Макс направляется к нему. Грок вскакивает и вооружается крышкой от рояля.
— Или я!.. — угрожает он голосом страшным, пронзительным.
До сих пор Грок осторожно садился на краешек стула. Увлеченный музыкой, он устремляется за своими руками, которые проносятся из конца в конец по клавиатуре, и падает со стула. Встает. Снова садится, стул проваливается под ним, и он беспомощно болтает руками и ногами, в то время как его седалище втиснуто в провалившийся стул. Макс помогает ему встать. Согнувшись пополам, Грок делает несколько шагов со стулом, защемившим заднюю часть его тела. Макс ударом ноги сбивает стул. За кулисами раздается треск рвущейся материи.
— Послушайте, — говорит Грок, оборачиваясь в сторону кулис, — не так громко!
* * *
Грок выходит со скрипкой. Он пробует жонглировать смычком. Смычок падает. Гроку не удается его поймать. Он заходит за ширмы и репетирует это упражнение. Там он легко ловит смычок несколько раз подряд. Грок снова появляется перед публикой, уверенный в том, что теперь ему все удастся. Он бросает смычок в воздух, но опять роняет его. Он снова уходит за ширмы и решает репетировать до тех пор, пока неудавшийся трюк не получится, — таков закон цирка. За ширмой он опять все делает прекрасно, но перед публикой опять ничего не выходит. В третий раз он уходит за ширмы, и снова ему все прекрасно удается. Успокоившись, Грок выходит на публику, но уже больше не решается испытывать ее терпение неудачным жонглированием. Он играет на скрипке со своими обычными смешными выходками и в конце номера бросает смычок в воздух, ловко подхватывает его и продолжает играть, сам не замечая, что ему удалось наконец сделать не получавшийся до сих пор трюк. По окончании номера он с нескрываемой радостью, переданной исключительной мимикой, присущей ему, обследует свой смычок, глядя на него, как смотрят на друга, которого ошибочно сочли предателем, в то время как он оказался верным как никогда.
* * *
Мы столь распространились об антре «Рояль» потому, что оно может служить самым характерным примером искусства Грока как клоуна. В этом антре он с наибольшей яркостью выявляет свои исключительные мимические способности.

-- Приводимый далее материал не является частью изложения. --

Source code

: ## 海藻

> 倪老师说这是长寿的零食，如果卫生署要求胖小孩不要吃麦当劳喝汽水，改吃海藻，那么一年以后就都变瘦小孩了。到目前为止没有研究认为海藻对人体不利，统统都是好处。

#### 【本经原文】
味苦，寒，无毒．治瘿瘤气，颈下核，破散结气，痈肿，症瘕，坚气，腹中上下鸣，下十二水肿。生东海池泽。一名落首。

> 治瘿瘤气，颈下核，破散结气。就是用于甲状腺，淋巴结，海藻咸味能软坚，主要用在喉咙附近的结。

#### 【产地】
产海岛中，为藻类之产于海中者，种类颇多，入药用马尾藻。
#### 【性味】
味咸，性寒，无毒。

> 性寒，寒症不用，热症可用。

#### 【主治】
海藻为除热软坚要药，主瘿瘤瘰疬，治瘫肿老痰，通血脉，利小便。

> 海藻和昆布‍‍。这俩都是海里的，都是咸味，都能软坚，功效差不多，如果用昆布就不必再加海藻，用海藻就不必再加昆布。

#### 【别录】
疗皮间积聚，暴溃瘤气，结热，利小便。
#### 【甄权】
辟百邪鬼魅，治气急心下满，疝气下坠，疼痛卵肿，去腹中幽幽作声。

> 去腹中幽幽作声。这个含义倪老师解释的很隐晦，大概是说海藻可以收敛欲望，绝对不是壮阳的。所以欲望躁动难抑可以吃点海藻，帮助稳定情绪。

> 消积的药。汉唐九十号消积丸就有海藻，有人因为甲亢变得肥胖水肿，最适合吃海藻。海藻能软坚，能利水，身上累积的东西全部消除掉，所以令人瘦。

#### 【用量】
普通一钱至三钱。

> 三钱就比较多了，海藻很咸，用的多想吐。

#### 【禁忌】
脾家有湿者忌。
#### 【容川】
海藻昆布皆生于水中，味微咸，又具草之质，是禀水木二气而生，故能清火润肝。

В антре «Рояль» воплощена вся фантазия Грока, все его качества клоуна. Он показывает себя в нем прыгуном, жонглером, разговорником, экцентриком и мимом.
Антоне и Литтль Вальтер в этом же антре довольствовались грубыми эффектами. Литтль Вальтер выступал с подобным номером еще до перехода в Новый цирк в небольшом скетче, действие которого развертывалось в баре. Протанцевав с двумя специально приглашенными мулатками несколько па, Вальтер садился за рояль. Здесь он делал все то, что позднее явилось поводом для триумфа Грока. Все приемы эксцентриады — аккорды, глиссады, выуживание из корпуса рояля крысы, кошки, охотничьих сапог — все это Вальтер делал с блеском и карикатурной изощренностью.
Грок рассказывает, что, показав «Рояль» в 1911 году в Берлине, они с Антоне испытали провал, который лучше чем какие бы то ни было советы показал им их ошибки.